Supplied records: Begin

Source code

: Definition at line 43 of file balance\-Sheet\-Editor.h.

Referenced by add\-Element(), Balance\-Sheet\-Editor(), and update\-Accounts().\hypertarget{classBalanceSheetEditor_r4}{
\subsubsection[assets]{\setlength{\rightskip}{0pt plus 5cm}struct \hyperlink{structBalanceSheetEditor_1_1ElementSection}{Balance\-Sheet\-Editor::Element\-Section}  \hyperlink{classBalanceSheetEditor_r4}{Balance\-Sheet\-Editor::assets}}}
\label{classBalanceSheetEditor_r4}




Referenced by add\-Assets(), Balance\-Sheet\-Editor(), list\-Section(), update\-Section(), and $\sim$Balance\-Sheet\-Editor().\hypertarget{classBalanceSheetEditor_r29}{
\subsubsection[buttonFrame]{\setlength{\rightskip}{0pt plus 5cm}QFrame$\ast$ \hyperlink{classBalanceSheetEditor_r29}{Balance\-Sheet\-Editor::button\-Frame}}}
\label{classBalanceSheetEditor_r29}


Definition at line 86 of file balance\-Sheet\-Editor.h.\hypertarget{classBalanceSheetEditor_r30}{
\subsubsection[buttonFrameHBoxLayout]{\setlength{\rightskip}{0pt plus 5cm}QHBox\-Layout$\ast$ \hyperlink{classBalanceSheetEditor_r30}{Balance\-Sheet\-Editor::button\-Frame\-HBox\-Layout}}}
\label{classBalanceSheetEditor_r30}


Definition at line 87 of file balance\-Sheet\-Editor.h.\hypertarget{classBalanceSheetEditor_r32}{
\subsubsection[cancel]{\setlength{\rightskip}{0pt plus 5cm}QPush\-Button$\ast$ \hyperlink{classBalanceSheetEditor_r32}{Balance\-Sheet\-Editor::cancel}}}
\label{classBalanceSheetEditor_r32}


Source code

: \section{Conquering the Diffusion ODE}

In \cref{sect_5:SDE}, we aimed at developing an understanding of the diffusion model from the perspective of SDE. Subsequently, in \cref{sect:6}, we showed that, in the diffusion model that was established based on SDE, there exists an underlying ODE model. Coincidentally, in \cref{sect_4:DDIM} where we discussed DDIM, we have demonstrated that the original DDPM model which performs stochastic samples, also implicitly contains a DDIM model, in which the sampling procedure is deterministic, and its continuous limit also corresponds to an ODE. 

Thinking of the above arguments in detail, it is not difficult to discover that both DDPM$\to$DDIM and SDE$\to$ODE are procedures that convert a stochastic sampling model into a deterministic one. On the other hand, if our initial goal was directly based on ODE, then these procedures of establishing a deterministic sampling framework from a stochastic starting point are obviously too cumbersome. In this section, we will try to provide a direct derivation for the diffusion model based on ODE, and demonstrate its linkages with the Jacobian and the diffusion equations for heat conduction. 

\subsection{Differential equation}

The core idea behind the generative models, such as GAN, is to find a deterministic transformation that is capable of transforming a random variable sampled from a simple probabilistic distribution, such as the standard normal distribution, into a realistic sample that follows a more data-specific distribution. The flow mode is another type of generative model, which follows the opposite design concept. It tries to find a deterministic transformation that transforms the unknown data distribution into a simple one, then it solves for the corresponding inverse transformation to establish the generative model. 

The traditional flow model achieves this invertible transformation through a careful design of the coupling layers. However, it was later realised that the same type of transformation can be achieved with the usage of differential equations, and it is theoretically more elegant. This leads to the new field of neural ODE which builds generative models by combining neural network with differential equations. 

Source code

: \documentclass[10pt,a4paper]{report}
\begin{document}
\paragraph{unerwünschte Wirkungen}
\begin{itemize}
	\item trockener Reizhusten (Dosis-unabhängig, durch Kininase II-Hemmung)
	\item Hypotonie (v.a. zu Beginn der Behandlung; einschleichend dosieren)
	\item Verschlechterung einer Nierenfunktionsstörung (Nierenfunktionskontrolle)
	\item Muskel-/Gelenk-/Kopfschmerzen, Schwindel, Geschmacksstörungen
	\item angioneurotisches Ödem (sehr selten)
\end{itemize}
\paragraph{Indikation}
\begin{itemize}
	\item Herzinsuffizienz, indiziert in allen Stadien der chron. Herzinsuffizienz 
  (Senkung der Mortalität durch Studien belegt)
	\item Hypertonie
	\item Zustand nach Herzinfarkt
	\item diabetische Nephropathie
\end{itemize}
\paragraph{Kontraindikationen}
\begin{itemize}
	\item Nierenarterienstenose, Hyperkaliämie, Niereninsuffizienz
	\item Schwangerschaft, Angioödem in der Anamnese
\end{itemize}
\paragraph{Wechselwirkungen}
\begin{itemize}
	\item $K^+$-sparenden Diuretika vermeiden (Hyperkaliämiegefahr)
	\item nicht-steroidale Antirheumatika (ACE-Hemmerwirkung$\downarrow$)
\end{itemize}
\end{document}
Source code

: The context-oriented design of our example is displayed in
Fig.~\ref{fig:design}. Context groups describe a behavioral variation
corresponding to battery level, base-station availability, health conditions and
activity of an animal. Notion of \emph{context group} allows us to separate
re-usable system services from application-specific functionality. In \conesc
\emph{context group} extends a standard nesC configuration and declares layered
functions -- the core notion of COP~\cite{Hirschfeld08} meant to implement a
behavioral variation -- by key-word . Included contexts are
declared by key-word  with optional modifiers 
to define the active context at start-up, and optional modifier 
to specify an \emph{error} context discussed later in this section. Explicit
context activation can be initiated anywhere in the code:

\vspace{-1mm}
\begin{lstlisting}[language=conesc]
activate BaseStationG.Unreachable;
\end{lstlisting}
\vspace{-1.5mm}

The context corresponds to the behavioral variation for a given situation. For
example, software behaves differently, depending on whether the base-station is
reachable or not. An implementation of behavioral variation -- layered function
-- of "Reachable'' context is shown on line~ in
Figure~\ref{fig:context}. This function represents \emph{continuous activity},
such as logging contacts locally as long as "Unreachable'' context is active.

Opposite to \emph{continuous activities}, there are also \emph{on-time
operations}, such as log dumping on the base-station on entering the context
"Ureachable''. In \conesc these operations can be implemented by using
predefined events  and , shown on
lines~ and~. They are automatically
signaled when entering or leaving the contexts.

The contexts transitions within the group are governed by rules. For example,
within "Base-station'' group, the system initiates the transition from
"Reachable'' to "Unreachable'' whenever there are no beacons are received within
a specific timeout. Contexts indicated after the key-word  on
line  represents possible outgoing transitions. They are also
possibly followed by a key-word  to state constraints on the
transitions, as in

Supplied records: End

Each line above where the word "optional" occurs should be copied out.

• Your response:
declared by key-word  with optional modifiers 
to define the active context at start-up, and optional modifier 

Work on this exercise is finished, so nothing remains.